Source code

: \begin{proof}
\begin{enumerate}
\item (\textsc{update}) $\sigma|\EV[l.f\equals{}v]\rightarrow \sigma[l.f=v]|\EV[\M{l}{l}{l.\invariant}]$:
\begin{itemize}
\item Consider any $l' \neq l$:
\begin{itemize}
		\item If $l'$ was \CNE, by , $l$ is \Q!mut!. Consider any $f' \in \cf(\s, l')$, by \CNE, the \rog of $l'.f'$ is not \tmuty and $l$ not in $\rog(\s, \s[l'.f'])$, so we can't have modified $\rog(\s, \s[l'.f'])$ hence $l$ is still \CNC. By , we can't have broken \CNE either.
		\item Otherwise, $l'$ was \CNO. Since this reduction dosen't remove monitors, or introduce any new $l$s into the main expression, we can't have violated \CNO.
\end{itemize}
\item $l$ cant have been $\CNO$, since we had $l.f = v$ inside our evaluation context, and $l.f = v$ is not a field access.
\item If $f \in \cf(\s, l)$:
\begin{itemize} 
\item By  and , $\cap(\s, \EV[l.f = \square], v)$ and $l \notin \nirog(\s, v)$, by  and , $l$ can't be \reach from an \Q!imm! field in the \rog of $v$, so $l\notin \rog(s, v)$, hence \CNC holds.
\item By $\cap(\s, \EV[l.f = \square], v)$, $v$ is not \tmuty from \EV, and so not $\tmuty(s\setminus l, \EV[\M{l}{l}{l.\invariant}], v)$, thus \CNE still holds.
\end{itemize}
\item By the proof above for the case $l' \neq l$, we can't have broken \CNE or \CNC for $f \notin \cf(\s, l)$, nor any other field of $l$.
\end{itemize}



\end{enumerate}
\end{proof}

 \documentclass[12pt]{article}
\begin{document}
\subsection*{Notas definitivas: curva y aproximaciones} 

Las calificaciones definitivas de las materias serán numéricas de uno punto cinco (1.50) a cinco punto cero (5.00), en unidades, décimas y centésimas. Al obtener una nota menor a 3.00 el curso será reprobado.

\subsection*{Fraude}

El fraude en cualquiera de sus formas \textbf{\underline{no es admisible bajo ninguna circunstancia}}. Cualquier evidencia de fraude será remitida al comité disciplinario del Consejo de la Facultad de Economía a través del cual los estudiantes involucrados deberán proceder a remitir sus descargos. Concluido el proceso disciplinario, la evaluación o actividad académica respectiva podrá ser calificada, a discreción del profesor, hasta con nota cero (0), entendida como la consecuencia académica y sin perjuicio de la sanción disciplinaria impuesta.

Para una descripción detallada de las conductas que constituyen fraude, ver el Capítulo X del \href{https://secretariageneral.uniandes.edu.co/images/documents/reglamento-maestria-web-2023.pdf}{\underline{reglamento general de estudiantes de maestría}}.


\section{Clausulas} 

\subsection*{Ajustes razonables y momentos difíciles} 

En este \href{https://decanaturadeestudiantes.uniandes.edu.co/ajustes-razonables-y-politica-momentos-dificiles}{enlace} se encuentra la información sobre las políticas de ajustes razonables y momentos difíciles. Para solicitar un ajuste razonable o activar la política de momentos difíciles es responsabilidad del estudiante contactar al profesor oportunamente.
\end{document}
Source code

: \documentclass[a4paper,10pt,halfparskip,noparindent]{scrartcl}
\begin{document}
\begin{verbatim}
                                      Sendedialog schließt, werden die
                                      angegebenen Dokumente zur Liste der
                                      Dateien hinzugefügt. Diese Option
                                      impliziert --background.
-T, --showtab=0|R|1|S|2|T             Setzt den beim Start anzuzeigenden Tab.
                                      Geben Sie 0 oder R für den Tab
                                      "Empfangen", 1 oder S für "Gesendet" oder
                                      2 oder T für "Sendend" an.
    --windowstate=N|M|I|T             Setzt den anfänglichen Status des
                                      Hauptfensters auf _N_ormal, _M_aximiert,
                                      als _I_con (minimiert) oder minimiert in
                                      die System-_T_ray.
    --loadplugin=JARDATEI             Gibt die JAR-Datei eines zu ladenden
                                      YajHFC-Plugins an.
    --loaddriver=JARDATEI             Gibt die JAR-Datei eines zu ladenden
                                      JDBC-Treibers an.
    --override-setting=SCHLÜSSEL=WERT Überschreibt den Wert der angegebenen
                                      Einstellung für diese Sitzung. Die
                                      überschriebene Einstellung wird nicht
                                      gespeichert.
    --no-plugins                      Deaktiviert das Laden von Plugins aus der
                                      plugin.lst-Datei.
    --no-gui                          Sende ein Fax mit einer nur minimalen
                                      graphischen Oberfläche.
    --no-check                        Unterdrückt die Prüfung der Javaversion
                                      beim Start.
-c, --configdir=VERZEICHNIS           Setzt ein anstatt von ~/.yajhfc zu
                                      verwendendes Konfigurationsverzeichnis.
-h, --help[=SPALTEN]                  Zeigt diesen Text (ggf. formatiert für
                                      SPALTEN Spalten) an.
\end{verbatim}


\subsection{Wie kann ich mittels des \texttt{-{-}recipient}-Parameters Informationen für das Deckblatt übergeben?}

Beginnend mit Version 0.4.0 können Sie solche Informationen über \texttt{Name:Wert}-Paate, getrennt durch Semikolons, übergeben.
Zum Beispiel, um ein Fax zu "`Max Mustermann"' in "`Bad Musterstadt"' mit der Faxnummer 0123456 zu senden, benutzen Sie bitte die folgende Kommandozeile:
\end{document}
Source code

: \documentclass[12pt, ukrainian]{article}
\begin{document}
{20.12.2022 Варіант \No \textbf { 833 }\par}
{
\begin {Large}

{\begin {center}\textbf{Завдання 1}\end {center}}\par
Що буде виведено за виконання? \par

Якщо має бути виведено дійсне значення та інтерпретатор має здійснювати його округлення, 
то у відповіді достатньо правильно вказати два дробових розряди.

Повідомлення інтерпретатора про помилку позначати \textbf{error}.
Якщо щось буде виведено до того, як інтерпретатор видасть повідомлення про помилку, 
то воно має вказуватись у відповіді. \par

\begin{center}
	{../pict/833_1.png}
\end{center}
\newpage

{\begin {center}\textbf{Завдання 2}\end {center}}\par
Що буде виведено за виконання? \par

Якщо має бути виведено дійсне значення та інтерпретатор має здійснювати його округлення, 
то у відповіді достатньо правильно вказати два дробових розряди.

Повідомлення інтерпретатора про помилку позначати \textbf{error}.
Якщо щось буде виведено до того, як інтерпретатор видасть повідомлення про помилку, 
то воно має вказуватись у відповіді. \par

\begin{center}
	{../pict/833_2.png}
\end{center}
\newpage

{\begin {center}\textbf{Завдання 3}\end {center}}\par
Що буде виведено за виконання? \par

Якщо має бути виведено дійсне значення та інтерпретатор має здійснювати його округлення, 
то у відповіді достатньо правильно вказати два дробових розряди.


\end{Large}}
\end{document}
---
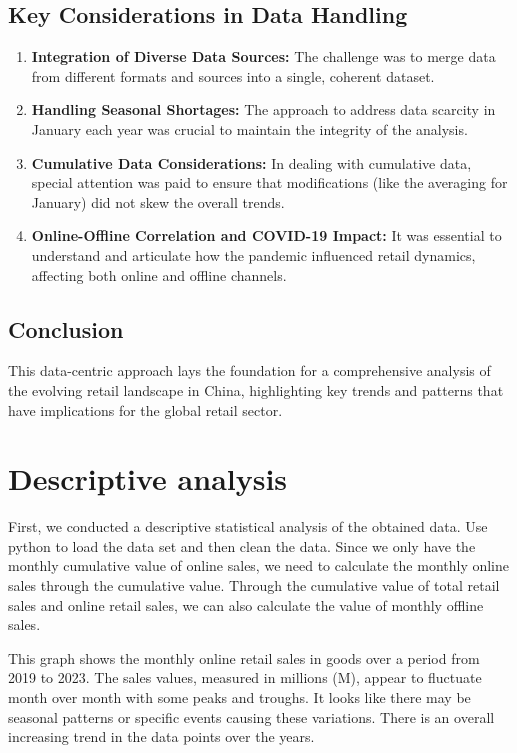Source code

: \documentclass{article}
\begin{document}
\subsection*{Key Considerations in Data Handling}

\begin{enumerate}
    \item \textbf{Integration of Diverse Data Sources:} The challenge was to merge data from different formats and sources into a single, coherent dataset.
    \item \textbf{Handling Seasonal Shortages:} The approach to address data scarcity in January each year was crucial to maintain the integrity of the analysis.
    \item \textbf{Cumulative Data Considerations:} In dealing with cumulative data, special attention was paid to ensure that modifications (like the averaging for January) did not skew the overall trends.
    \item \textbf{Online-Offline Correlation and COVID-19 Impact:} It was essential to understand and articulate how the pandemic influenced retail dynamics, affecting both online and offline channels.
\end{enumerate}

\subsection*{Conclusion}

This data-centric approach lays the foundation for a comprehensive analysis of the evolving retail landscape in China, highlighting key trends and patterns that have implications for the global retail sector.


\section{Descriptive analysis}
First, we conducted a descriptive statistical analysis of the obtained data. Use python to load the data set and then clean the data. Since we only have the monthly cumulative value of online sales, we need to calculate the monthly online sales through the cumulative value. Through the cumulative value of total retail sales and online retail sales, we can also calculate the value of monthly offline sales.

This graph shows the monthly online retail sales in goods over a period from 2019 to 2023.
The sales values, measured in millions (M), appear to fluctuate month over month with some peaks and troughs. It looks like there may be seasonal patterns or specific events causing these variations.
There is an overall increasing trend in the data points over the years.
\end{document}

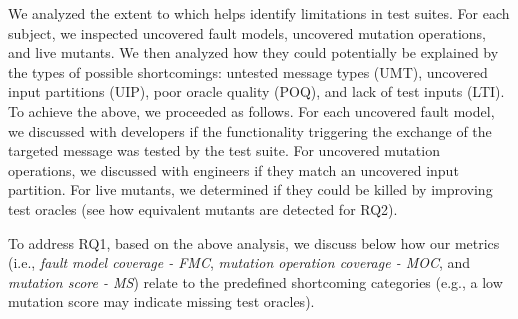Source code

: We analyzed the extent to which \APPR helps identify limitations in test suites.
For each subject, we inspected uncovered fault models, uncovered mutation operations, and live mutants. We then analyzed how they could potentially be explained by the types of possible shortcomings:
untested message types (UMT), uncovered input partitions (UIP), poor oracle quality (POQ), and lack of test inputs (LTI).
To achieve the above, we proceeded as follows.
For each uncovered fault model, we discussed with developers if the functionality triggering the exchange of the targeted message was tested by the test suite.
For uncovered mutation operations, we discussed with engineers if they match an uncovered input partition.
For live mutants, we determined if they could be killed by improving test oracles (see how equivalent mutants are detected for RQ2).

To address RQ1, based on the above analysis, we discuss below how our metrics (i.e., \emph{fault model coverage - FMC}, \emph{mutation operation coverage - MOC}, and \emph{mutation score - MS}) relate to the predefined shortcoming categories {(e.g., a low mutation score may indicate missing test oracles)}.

# EXERCISE REQUIREMENTS:
What lines above contain the string "they"? Copy all of them.

# THE COMPLETED TASK:
For each subject, we inspected uncovered fault models, uncovered mutation operations, and live mutants. We then analyzed how they could potentially be explained by the types of possible shortcomings:
For uncovered mutation operations, we discussed with engineers if they match an uncovered input partition.
For live mutants, we determined if they could be killed by improving test oracles (see how equivalent mutants are detected for RQ2).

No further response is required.